Task prompt
The answer is one number: how many lines in the data below hold "cdot".

^^^^^^^^

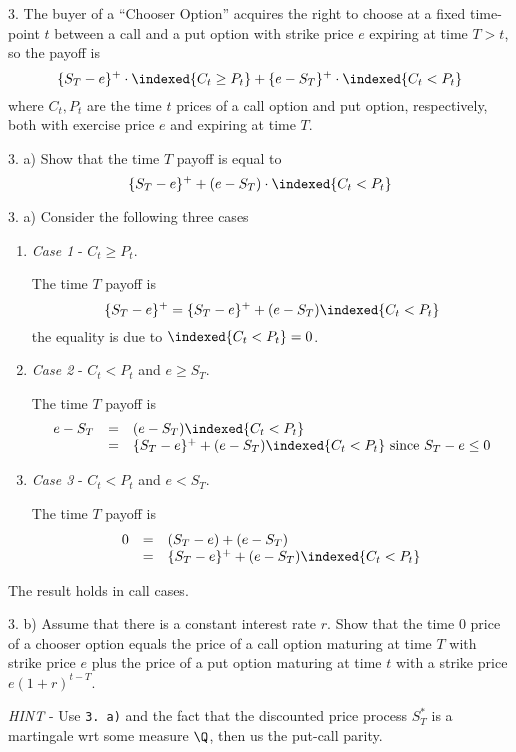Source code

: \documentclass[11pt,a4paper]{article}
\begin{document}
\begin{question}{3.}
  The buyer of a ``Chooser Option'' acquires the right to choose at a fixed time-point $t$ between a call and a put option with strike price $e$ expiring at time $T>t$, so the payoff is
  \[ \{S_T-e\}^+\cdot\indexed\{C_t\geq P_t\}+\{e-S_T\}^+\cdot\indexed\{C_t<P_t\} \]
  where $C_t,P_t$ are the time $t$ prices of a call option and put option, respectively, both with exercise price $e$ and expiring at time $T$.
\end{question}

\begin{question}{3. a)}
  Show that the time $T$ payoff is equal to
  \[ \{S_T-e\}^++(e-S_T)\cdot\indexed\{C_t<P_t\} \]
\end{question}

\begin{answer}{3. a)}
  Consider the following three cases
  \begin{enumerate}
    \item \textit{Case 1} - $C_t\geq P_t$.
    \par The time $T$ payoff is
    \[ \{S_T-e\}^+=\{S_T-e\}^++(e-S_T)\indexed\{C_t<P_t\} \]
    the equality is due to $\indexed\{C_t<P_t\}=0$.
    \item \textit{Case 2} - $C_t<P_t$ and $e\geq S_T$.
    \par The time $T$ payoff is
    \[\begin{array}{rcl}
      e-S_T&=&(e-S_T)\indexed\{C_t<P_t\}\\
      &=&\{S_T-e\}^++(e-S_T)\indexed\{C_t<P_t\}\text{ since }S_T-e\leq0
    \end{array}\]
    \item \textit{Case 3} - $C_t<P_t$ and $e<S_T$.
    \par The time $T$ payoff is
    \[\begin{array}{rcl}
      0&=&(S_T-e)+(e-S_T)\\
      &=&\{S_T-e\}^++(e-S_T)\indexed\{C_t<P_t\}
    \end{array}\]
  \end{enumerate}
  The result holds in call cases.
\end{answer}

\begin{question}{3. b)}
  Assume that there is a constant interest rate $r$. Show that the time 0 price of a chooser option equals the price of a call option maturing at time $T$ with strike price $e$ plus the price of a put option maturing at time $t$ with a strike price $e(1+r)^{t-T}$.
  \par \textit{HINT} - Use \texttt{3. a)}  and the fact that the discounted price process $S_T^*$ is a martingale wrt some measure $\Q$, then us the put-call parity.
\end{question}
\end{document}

^^^^^^^^

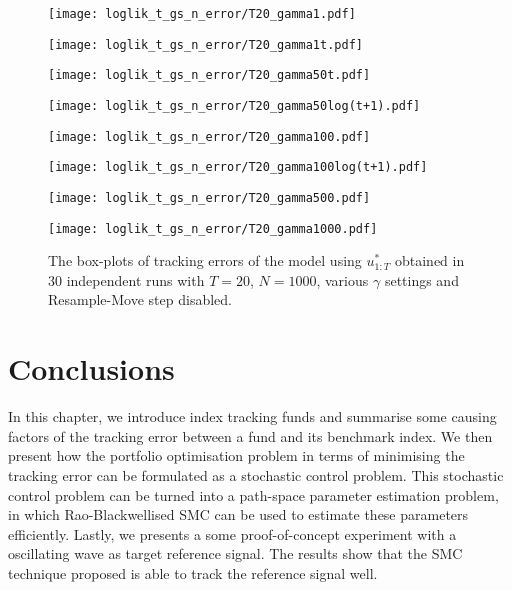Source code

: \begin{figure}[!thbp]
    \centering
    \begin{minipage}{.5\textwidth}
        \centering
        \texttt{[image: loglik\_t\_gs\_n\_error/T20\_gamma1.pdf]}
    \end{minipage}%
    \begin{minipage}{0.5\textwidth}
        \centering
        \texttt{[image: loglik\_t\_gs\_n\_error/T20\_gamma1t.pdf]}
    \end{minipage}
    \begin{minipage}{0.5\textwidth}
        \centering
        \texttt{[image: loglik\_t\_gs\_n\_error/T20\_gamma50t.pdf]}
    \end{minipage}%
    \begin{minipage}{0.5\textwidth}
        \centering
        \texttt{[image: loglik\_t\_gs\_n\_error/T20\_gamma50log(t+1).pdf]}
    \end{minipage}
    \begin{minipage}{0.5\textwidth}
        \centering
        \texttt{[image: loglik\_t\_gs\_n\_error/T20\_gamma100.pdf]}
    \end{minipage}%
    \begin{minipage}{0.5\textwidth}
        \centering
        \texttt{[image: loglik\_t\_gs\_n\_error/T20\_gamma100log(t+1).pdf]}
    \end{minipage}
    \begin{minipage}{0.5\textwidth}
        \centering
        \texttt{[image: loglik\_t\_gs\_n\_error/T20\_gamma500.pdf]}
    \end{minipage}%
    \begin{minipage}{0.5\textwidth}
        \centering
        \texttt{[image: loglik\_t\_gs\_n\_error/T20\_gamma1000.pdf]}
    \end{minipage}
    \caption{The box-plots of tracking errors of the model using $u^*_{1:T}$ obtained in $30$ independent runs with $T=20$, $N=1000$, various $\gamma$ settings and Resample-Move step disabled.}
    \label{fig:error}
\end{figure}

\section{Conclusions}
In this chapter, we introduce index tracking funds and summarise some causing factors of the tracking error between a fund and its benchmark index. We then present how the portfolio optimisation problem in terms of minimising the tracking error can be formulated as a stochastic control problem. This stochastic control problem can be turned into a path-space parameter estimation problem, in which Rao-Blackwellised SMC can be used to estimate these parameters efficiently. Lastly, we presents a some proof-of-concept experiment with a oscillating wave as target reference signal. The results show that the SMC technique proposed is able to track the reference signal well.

^^^^^^^^

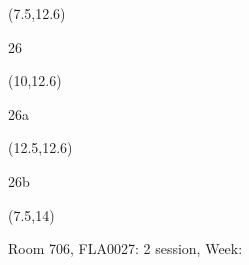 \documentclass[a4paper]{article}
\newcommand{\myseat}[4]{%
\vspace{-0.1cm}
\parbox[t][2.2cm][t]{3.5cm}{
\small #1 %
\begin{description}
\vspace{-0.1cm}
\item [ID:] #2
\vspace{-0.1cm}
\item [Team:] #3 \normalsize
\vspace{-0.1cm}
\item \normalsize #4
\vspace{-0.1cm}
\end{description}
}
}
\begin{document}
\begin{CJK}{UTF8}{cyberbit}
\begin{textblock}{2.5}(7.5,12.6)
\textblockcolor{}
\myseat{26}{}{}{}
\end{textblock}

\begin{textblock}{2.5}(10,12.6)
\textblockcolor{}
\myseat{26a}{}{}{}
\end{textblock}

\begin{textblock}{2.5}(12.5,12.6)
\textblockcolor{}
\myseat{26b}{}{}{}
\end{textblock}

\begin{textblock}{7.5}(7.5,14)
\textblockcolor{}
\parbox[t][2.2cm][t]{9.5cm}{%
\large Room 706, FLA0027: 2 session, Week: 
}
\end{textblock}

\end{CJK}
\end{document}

^^^^^^^^

Solution to the exercise
2